Figure 2 Logarithms of the mean D_LL proxy as a function of MLT (dMLT=1 h) and L^∗ ($\mathrm{d}{L}^{\ast }=\mathrm{0.1}$) for three levels of geomagnetic activity: (a, d) Kp<3, (b, e) $\mathrm{3}<\text{Kp}<\mathrm{5}$ and (c, f) Kp>5. Panels (a)–(c) and (d)–(f) correspond to the electric and the magnetic component (for μ=1000 MeV G⁻¹) of the D_LL proxy, respectively.
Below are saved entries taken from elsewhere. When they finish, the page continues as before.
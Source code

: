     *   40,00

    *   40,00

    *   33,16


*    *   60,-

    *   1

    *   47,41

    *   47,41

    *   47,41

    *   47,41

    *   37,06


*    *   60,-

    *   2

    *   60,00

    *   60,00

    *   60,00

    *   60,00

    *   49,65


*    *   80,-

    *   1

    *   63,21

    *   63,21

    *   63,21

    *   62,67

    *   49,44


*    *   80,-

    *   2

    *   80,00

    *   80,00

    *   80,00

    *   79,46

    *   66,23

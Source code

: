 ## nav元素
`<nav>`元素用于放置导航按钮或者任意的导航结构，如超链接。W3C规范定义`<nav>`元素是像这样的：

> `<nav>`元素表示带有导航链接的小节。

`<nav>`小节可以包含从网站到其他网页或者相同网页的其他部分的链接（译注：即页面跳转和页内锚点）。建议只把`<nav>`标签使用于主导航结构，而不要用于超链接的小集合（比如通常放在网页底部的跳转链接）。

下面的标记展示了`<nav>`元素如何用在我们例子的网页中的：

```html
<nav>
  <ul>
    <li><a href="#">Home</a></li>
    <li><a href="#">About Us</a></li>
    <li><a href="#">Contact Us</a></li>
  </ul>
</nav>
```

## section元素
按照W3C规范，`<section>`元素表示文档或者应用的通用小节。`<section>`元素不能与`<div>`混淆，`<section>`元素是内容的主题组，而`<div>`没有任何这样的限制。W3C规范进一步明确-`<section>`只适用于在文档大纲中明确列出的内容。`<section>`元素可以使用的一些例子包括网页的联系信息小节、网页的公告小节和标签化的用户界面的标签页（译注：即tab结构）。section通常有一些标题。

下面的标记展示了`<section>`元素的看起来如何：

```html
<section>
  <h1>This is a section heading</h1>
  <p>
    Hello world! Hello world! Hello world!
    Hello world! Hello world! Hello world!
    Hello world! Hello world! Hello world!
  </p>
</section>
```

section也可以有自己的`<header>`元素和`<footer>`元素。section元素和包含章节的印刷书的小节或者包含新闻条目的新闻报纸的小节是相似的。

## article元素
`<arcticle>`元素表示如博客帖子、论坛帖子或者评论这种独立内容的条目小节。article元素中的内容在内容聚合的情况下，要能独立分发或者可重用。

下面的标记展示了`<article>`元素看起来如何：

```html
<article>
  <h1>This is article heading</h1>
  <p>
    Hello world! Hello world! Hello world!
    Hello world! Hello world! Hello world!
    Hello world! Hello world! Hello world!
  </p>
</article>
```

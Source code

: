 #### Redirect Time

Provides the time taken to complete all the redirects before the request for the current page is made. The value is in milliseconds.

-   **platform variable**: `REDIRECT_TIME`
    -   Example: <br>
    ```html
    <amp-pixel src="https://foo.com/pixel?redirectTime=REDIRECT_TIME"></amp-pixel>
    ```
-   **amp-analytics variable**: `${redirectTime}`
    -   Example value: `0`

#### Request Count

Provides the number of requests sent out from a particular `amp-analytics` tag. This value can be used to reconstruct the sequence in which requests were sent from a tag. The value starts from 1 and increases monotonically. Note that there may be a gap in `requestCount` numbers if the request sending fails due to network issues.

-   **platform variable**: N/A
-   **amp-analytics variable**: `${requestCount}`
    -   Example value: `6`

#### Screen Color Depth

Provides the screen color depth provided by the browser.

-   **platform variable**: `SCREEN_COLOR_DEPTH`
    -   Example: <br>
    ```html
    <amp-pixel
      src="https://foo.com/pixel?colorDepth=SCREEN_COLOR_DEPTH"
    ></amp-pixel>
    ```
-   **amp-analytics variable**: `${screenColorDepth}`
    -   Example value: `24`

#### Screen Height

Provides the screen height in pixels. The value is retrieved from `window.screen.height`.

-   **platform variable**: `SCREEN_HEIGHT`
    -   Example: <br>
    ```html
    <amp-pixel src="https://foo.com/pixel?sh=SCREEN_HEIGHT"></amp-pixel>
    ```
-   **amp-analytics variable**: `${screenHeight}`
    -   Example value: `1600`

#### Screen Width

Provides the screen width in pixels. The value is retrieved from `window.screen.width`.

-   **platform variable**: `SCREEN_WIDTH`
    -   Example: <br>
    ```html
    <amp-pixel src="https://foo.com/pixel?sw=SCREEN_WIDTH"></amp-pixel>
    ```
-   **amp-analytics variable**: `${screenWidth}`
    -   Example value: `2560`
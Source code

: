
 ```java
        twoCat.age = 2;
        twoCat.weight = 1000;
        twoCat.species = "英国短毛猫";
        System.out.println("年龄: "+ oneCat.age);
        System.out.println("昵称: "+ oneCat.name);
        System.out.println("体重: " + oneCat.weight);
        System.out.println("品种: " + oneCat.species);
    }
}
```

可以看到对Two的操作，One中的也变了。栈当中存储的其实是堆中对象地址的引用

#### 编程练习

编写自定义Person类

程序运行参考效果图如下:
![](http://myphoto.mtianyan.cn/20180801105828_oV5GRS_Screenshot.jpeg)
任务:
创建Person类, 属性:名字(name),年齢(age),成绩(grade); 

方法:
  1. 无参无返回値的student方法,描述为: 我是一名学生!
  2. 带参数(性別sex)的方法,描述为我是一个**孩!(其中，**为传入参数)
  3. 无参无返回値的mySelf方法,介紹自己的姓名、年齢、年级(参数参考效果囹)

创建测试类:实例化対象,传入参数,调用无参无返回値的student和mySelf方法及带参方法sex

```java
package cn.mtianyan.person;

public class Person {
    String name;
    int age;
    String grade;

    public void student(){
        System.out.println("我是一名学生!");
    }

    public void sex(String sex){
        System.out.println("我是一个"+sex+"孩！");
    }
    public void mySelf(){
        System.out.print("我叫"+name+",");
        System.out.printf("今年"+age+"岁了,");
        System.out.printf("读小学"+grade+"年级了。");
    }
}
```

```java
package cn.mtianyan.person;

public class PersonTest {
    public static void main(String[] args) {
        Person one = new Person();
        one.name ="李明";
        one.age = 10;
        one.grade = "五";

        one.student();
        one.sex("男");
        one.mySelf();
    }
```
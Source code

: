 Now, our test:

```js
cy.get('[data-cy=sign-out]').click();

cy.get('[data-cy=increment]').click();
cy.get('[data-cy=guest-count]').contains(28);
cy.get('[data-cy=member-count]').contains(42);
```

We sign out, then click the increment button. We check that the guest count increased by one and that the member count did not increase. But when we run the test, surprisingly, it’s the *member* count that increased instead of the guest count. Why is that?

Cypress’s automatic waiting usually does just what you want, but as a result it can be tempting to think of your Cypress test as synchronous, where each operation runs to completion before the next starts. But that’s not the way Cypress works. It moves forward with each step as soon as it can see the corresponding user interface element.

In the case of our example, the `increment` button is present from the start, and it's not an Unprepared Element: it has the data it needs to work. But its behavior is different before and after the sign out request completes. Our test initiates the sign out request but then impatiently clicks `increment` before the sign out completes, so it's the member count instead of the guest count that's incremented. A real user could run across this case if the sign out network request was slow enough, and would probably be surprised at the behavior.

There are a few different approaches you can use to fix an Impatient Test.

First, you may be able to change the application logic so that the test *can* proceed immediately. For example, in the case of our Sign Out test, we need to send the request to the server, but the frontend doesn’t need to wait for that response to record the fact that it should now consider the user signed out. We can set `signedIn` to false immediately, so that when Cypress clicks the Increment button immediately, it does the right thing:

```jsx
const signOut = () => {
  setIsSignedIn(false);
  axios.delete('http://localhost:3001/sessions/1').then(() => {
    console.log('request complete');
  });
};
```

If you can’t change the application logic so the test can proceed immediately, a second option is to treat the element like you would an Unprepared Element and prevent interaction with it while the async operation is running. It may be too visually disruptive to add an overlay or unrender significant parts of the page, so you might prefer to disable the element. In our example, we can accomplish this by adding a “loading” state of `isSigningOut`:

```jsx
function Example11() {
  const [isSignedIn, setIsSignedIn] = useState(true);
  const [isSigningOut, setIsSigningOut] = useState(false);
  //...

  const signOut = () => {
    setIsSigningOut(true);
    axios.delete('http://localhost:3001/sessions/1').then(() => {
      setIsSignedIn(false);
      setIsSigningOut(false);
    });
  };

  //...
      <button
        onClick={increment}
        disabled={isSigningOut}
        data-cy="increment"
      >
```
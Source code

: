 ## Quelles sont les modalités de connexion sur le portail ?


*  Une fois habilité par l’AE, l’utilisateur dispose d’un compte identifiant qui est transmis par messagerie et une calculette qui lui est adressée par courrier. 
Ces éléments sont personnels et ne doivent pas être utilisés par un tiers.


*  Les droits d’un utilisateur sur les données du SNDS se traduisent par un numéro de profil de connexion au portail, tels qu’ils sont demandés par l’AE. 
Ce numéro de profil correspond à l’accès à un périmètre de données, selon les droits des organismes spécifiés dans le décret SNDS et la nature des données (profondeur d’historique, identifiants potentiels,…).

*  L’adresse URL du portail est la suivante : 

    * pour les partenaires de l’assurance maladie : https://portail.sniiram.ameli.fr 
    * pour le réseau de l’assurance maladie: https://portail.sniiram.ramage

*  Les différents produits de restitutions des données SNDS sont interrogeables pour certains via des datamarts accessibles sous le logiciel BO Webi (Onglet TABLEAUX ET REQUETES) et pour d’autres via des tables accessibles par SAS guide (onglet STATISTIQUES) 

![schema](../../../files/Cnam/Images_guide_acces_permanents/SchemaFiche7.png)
As shown, there are obvious differences between the two components. During quiet times, the $D_{\mathrm{LL}}^{\mathrm{E}}$ proxy (top left panel) exceeds the value of 10 d⁻¹ outside the geosynchronous orbit and is approximately equal to 1 d⁻¹ at the 4.5–6 L^∗ range, while there is a significant MLT asymmetry at the 00:00–03:00 MLT range. As we move to higher geomagnetic activity levels ($\mathrm{3}<\text{Kp}<\mathrm{5}$ – top middle panel), the $D_{\mathrm{LL}}^{\mathrm{E}}$ proxy intensifies, and, in addition, this asymmetry becomes stronger and reaches even lower L^∗ values. During intense geomagnetic activity levels (top right panel), $D_{\mathrm{LL}}^{\mathrm{E}}$ proxy values range between 10 and 100 d⁻¹ at $L^{\ast }>\mathrm{5}$, and they reach approximately the value of 1 d⁻¹ even down to at $L^{\ast }=\mathrm{3.5}$. On the other hand, the $D_{\mathrm{LL}}^{\mathrm{B}}$ proxy exhibits a different behaviour. During quiet times (bottom left panel), the $D_{\mathrm{LL}}^{\mathrm{B}}$ proxy values reach 1 d⁻¹ at $L^{\ast }>\mathrm{7}$ and only at the dayside sector (approximately in the 09:00–15:00 MLT range). As we move to higher geomagnetic activity levels, the $D_{\mathrm{LL}}^{\mathrm{B}}$ proxy exceeds the value of 10 d⁻¹, even inside the geosynchronous orbit $L^{\ast }<\mathrm{6}$. Furthermore, the MLT asymmetry becomes more intense and wide (approximately in the 05:00–18:00 MLT range during Kp>5 periods).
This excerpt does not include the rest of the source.